Data records:
[Start of section]

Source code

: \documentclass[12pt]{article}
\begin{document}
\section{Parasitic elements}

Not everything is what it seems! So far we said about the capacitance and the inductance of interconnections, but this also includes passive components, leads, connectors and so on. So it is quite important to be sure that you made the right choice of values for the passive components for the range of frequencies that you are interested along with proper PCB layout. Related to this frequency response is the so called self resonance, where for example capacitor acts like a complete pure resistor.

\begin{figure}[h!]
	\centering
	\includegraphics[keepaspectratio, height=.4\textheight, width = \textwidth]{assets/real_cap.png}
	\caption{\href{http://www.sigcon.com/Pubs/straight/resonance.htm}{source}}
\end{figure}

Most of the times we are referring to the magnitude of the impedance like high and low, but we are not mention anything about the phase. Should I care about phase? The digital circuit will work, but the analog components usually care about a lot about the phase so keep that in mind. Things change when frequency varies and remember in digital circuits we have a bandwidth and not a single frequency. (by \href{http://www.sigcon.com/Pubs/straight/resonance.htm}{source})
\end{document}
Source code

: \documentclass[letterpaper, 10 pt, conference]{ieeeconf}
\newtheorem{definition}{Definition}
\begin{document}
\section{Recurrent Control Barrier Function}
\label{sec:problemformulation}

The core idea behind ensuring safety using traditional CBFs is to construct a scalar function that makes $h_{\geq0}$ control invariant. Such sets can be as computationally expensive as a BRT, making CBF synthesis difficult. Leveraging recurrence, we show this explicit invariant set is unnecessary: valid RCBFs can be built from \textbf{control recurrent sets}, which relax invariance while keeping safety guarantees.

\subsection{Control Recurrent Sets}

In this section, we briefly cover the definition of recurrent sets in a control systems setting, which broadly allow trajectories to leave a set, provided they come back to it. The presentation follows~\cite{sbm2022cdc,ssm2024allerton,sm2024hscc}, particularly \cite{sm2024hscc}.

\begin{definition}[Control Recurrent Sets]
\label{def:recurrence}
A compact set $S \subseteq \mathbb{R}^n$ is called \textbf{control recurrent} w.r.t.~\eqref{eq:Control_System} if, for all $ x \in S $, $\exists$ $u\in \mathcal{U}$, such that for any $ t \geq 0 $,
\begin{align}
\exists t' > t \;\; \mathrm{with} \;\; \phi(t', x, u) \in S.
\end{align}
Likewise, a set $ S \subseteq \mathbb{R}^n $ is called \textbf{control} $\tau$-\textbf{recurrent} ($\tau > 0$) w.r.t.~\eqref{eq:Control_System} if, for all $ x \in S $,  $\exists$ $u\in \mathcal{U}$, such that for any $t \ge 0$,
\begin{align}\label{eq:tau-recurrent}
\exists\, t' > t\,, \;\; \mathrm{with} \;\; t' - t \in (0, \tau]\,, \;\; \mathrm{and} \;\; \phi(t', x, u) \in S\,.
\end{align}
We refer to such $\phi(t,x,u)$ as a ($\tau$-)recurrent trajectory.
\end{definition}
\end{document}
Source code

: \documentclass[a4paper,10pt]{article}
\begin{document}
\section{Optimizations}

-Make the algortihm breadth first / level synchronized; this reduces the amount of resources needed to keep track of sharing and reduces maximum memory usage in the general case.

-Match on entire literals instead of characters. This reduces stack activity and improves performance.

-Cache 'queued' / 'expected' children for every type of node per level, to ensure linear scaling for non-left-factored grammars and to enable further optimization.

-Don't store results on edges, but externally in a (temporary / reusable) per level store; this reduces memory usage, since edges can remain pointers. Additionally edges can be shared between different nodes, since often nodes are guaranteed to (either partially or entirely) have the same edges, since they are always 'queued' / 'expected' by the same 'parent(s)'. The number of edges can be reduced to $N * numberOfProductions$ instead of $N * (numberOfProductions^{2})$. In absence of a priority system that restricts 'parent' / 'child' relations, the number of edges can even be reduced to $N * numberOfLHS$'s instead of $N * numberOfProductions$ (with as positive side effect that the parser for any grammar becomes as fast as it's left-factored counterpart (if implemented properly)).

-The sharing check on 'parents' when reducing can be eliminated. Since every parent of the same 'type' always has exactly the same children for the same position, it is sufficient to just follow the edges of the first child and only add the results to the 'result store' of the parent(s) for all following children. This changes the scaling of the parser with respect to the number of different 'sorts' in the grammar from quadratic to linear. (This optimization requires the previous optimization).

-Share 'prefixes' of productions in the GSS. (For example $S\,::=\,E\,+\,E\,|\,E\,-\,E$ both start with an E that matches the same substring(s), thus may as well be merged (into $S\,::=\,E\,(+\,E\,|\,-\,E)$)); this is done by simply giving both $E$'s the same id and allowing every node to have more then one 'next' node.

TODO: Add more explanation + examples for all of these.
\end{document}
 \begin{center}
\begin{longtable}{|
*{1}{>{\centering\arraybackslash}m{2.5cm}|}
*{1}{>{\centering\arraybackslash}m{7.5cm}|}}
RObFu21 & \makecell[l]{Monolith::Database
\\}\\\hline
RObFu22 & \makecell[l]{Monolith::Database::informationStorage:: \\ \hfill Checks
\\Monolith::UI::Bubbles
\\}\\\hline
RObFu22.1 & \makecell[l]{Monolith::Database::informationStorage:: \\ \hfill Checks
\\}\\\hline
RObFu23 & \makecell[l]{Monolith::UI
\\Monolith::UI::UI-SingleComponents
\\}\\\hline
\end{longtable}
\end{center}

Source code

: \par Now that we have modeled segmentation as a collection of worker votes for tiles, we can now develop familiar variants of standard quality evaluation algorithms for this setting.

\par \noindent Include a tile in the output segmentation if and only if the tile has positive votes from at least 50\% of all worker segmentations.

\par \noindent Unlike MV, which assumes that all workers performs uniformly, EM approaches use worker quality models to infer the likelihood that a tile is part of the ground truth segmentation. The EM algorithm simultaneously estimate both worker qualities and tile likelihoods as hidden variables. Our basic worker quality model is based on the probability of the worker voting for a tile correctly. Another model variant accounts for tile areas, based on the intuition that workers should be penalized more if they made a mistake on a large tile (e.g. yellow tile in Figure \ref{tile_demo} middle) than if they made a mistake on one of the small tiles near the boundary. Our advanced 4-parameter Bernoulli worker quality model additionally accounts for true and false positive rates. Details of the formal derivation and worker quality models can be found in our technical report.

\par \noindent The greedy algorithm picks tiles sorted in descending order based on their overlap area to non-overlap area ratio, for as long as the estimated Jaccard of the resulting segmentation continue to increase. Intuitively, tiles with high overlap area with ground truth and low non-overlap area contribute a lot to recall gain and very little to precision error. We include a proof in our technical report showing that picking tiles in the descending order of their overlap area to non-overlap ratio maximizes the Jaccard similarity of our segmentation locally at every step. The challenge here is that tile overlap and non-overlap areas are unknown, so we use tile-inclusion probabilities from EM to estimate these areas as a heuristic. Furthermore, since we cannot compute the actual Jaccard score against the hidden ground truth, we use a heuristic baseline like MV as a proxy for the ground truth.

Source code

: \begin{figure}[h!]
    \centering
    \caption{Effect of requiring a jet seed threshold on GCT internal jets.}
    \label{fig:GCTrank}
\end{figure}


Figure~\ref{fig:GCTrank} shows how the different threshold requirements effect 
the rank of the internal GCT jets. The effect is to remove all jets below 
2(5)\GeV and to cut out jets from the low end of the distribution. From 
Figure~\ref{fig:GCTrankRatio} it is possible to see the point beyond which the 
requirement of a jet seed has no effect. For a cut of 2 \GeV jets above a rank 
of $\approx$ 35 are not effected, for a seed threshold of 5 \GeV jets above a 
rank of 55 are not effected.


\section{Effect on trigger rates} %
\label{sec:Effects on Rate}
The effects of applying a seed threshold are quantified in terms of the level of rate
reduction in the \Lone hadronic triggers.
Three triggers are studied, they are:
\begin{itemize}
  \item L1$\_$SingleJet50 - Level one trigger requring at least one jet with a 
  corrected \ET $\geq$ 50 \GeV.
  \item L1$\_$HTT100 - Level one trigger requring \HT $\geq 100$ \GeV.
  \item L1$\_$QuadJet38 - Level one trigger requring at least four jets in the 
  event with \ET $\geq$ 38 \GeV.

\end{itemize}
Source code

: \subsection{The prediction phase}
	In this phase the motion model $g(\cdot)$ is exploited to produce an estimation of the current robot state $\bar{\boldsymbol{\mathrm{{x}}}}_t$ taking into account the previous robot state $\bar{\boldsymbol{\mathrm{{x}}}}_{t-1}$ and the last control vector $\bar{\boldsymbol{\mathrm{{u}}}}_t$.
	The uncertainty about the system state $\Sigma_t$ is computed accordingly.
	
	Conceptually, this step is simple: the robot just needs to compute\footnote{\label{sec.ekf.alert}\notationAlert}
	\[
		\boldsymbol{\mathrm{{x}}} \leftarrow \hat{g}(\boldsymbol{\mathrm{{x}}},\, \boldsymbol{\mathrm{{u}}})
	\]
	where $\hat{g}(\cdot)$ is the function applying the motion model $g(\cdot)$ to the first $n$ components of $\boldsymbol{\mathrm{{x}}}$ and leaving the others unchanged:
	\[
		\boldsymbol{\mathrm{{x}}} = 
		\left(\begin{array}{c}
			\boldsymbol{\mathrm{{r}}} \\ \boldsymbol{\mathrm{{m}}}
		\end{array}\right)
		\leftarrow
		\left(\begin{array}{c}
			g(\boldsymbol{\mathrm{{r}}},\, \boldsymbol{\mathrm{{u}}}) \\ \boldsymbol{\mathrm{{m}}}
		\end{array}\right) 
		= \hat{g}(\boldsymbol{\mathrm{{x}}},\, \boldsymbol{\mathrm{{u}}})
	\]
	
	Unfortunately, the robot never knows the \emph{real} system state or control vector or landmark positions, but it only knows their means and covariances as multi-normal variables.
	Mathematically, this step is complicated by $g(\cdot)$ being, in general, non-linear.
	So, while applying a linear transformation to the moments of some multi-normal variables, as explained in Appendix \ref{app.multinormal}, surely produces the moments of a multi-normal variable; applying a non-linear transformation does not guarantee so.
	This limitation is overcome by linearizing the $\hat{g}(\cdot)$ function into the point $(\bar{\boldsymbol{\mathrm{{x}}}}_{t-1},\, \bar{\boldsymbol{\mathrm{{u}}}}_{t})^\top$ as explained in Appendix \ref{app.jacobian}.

[End of section]

* **Instructions to follow**
If the word "http" appears in a line above, copy that line.

* **Task result**
	\caption{\href{http://www.sigcon.com/Pubs/straight/resonance.htm}{source}}
Most of the times we are referring to the magnitude of the impedance like high and low, but we are not mention anything about the phase. Should I care about phase? The digital circuit will work, but the analog components usually care about a lot about the phase so keep that in mind. Things change when frequency varies and remember in digital circuits we have a bandwidth and not a single frequency. (by \href{http://www.sigcon.com/Pubs/straight/resonance.htm}{source})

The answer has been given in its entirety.